> **DESCRIPTION OF THE TASK**
Would you copy all lines in the data that contain the word "above"?

[[ LISTED RECORDS, beginning ]]

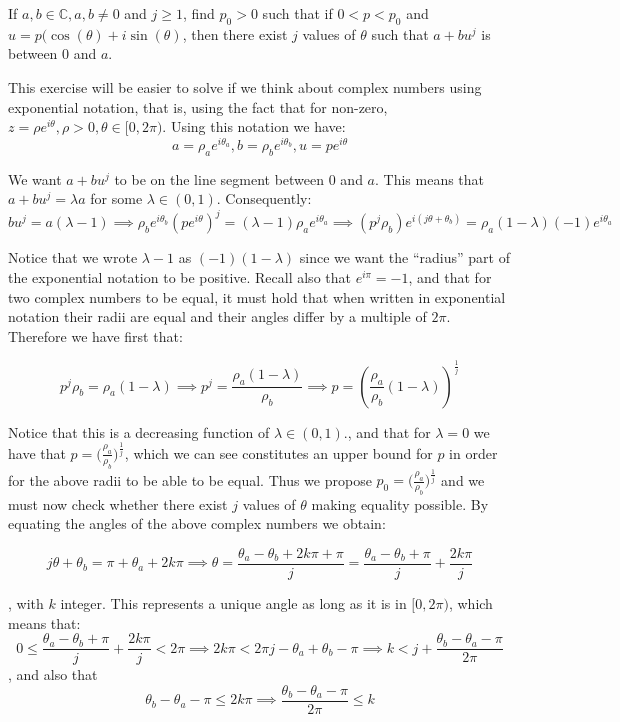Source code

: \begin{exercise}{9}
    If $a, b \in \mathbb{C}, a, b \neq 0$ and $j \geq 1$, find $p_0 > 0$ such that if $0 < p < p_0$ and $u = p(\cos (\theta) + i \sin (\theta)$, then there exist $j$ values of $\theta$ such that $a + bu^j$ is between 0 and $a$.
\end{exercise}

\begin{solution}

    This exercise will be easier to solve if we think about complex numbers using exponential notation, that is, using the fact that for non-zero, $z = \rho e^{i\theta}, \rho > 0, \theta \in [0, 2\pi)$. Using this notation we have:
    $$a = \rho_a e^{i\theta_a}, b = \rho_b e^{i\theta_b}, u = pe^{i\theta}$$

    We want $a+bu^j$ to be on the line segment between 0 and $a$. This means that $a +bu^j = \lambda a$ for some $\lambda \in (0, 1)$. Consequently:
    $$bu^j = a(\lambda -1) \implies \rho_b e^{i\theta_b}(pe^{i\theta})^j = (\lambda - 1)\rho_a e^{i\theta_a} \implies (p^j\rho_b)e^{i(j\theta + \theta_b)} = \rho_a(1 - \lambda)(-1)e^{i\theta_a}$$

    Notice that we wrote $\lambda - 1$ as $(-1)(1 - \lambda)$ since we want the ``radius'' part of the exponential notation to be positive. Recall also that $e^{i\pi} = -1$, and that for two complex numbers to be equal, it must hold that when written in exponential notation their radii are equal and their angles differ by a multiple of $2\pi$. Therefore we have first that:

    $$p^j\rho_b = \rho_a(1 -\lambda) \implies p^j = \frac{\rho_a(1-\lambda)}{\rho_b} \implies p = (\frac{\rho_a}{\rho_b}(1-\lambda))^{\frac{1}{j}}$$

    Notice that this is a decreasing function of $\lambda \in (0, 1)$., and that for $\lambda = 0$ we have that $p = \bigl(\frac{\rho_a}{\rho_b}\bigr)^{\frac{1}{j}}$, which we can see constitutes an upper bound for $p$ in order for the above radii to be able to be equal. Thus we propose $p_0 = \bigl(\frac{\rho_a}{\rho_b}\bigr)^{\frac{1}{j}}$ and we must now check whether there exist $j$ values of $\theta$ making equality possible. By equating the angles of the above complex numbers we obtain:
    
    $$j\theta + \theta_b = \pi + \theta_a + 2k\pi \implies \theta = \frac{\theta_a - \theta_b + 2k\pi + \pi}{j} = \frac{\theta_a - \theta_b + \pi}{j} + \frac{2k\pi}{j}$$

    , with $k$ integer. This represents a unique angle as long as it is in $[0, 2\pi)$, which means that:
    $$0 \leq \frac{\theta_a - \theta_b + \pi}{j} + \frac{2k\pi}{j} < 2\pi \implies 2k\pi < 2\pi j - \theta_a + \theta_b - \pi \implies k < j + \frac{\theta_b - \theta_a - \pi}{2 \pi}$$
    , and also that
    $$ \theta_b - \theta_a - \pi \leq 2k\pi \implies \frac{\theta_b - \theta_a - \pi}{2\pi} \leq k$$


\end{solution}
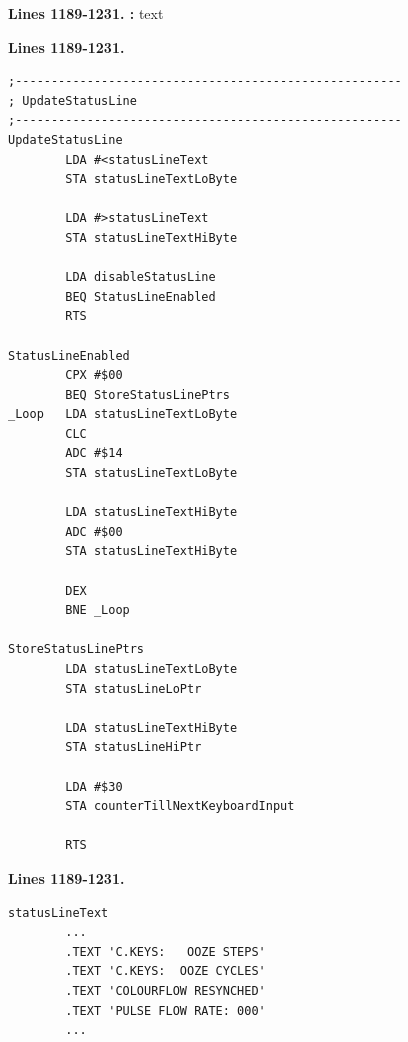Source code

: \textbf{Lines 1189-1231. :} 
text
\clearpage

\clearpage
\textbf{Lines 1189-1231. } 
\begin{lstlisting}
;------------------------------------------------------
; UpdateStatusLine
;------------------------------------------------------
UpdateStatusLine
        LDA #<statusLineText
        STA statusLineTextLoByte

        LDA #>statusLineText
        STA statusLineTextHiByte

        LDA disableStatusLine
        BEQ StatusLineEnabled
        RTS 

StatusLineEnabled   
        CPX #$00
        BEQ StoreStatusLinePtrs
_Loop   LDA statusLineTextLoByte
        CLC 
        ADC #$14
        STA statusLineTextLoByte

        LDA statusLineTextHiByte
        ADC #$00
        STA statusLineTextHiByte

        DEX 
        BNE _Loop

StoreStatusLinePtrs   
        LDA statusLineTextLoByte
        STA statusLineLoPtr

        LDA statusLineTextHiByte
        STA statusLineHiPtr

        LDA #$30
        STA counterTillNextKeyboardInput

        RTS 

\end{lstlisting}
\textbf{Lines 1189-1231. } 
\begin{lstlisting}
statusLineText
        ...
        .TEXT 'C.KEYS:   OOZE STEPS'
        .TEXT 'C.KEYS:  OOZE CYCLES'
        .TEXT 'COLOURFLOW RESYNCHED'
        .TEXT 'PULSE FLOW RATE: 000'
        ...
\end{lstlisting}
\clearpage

[[ LISTED RECORDS, end ]]
[[ LISTED RECORDS, beginning ]]

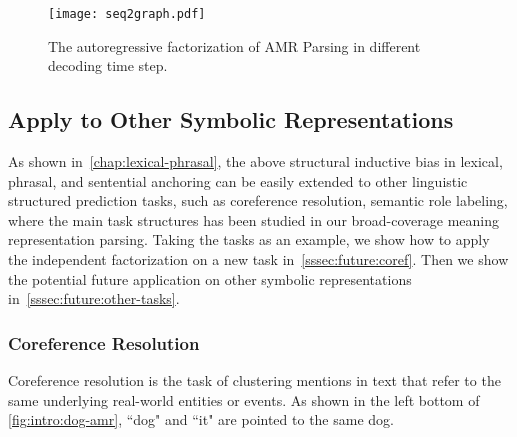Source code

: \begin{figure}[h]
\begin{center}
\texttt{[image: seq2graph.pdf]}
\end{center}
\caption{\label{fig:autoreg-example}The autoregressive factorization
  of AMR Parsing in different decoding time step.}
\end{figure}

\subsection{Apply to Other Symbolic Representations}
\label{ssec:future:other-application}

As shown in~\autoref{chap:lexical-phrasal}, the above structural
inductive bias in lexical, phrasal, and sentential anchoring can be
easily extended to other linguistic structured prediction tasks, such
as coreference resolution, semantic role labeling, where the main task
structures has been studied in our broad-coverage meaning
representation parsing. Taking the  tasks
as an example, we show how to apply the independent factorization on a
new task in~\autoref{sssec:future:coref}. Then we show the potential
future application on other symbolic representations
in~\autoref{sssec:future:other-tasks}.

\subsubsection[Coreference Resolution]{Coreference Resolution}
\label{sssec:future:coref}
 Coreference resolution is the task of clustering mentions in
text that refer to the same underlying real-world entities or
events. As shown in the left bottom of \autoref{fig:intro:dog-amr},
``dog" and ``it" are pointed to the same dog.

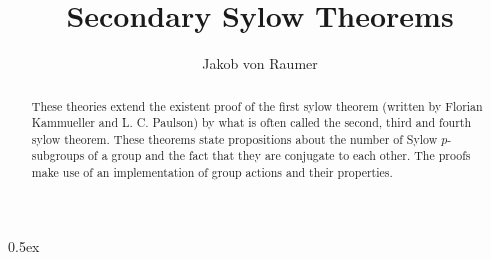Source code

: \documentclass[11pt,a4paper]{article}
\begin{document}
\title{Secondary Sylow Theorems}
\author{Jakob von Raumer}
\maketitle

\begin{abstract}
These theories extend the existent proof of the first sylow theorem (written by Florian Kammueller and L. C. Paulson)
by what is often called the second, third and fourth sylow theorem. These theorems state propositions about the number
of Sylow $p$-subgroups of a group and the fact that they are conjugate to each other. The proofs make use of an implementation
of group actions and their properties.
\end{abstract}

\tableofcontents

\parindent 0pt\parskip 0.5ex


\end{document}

[[ LISTED RECORDS, end ]]
[[ LISTED RECORDS, beginning ]]

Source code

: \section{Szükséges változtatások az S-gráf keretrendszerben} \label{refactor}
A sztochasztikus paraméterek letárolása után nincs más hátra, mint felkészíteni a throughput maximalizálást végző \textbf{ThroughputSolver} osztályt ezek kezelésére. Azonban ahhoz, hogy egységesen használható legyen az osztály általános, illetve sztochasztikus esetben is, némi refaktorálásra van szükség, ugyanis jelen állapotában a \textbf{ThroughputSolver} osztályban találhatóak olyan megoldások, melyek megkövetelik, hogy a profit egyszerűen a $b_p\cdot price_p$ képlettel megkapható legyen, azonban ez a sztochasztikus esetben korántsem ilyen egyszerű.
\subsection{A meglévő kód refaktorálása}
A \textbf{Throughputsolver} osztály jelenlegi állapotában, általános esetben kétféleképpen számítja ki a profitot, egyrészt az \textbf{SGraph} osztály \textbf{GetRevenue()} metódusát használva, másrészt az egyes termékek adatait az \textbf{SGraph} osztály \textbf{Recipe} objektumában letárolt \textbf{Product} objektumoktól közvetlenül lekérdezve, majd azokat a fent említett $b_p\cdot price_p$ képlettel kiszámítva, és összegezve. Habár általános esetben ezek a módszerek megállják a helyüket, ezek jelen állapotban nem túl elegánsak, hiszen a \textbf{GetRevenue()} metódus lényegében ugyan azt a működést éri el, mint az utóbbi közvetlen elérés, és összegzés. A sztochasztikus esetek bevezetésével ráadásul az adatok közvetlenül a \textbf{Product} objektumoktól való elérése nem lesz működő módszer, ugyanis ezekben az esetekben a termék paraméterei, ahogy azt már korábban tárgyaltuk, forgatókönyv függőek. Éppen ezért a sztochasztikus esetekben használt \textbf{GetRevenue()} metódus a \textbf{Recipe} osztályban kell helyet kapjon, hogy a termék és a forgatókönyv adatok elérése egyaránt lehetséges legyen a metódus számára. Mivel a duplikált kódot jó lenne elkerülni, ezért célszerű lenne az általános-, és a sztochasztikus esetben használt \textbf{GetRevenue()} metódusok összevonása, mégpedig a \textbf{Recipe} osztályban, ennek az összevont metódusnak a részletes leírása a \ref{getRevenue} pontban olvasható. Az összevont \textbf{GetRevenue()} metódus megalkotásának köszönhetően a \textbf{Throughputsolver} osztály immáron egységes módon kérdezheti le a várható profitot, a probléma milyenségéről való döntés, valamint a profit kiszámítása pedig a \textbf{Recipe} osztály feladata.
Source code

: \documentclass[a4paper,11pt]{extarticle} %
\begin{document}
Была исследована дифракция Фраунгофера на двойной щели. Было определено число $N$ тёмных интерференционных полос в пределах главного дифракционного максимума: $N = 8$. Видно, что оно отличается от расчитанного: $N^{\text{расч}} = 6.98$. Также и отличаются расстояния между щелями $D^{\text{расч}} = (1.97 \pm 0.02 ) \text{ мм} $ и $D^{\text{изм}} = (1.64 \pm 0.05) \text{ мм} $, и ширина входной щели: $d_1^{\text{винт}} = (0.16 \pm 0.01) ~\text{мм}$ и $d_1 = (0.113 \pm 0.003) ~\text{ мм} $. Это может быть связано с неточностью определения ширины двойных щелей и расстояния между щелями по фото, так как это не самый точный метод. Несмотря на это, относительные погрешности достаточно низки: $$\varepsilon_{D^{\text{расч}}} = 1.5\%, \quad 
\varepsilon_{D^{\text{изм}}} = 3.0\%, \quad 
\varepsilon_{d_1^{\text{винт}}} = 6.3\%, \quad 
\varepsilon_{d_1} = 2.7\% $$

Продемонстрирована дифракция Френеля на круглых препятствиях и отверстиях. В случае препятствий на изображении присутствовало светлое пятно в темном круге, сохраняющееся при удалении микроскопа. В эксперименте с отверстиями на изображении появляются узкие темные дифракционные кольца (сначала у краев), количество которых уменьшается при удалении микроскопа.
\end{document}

[[ LISTED RECORDS, end ]]

> **ANSWER TO THE EXERCISE**
    Notice that this is a decreasing function of $\lambda \in (0, 1)$., and that for $\lambda = 0$ we have that $p = \bigl(\frac{\rho_a}{\rho_b}\bigr)^{\frac{1}{j}}$, which we can see constitutes an upper bound for $p$ in order for the above radii to be able to be equal. Thus we propose $p_0 = \bigl(\frac{\rho_a}{\rho_b}\bigr)^{\frac{1}{j}}$ and we must now check whether there exist $j$ values of $\theta$ making equality possible. By equating the angles of the above complex numbers we obtain:
As shown in~\autoref{chap:lexical-phrasal}, the above structural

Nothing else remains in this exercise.